When Marvin Tucker, who has been director of the 452nd Emergency Management since 1997, began, he reached out to establish a relationship with Riverside County EMD. “We are part of the county since we don’t have a medical treatment facility. So we couldn’t do a lot of things without the relationship we have with all the hospitals and the Department of Health – they’re the belly button for all of that,” Tucker said. “We have to rely on them. We learned to play well together a long time ago.”
Thanks to that relationship, Tucker was able to arrange for Team March to participate by setting up a closed POD on base for the first time.
“We established, years ago, that our mission falls under that umbrella of first responders,” Tucker said. “So, whether we’re talking the AMOC or the 163rd or the 452nd, (or) our fire dept, law enforcement, (or) tower operators – they’re all considered first emergency responders, so we do a closed POD at the base as well.”
In a lot of these scenarios, if it’s an act of terrorism, the Force Protection Condition (FPCON) level increases. If that occurs, Tucker said commanders would have to decide if we are willing to open the gate back up to allow additional members onto the installation. “In the case of a state of emergency, we are the airport, for FEMA coming in, for the Red Cross, all these other agencies,” he said. “In such a case, our mission essential people may not be the pilots, but the aerial porters – to unload the aircraft. Our mission could shift accordingly, causing a possible shift in who the first responders might be.”
Since this is the first time that March has set up a closed POD on base, the county provided a draft plan to do a closed POD. Tucker worked with that plan and implemented it during this exercise.
The scenario this time is Anthrax because the county has grant money and they are required to exercise an Anthrax scenario within a specified timeline, every five years, Tucker said. “We’ve taken their plan and stripped that part out because this POD (at March) could be for N1H1 or whatever the flavor of the week is.”

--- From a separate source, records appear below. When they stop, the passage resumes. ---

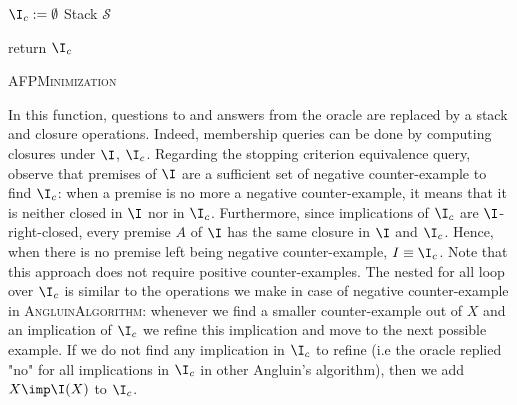 \vspace{1.2em}


\begin{algorithm}
	
	\BlankLine
	\BlankLine
	
	$\I_c := \emptyset$ \;
	Stack $\mathcal{S}$ \;
	
	\BlankLine
	

	return $\I_c$ \;
	
	
	\caption{\textsc{AFPMinimization}}
	\label{alg:AFP}
\end{algorithm}

\noindent In this function, questions to and answers from the oracle are replaced by a stack and closure operations. Indeed, membership queries can
be done by computing closures under $\I$, $\I_c$. Regarding the stopping 
criterion equivalence query, observe that premises of $\I$ are a sufficient set of negative counter-example to find $\I_c$: when a premise is no more a negative counter-example, it means that it is neither closed in $\I$ nor in 
$\I_c$. Furthermore, since implications of $\I_c$ are $\I$-right-closed, every
premise $A$ of $\I$ has the same closure in $\I$ and $\I_c$. Hence, when there
is no premise left being negative counter-example, $I \equiv \I_c$. Note that this approach does not require positive counter-examples. The nested for all loop over $\I_c$ is similar to the operations we make in case of negative counter-example in \textsc{AngluinAlgorithm}: whenever we find a smaller counter-example out of $X$ and an implication of $\I_c$ we refine this implication and move to the next possible example. If we do not find any implication in $\I_c$ to refine (i.e the oracle replied "no" for all implications in $\I_c$ in other Angluin's algorithm), then we add $X \imp \I(X)$ to $\I_c$.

Tucker recruited 100 volunteers to process through the stations set up at the POD. “We are trying to figure out how we can do this, what personnel we need, what security we need, etc.,” he said. “We’ve taken this huge exercise down, and we are trying to do a baby step.”
Tucker said his top three goals are to set up a closed POD, to be able to administer the mass prophies safely, which he picks up from the county’s distribution center, and to identify any shortfalls that they might have.
The distribution center for all of SoCal (excluding L.A. County) is warehoused at an undisclosed location for security reasons. Medications are sent to each of the county health departments, who in turn, distribute those medications to their individual POD locations for distribution to citizens. Some of the PODs will be open to the public and others, closed PODs, will be for large companies, hospitals, etc.
“There are approximately 2.3 million people in Riverside County – 22 million in SoCal, (and) this is the largest simulated distribution of medications in the history of the state – nationally it is the second or third largest ever,” Arballo said. “The idea is to get something to every individual (in Southern California) within 48 hours after activation.”
In this exercise, Riverside County’s top three goals were to test the air monitoring and how quickly they can mobilize teams and characterize the extent of the release; to test their ability to receive and distribute medications; and to test their communication and coordination with all of these different partner agencies that they’re working with, Saruwatari said.
Given the recent terror attacks throughout the world, Arballo said they really had to be exceptionally careful to let people know that this exercise has been in the works for a long time.
“It has nothing to do with any particular terrorism threat. There is no indication of any threat level that is significant right now,” he said. “That’s really critical, that whenever we are communicating with people, we really try to push that message.”
This is a very likely scenario, Tucker said. “We’ve stripped out the Anthrax part and no matter what the threat is, we are going to use the same plan.”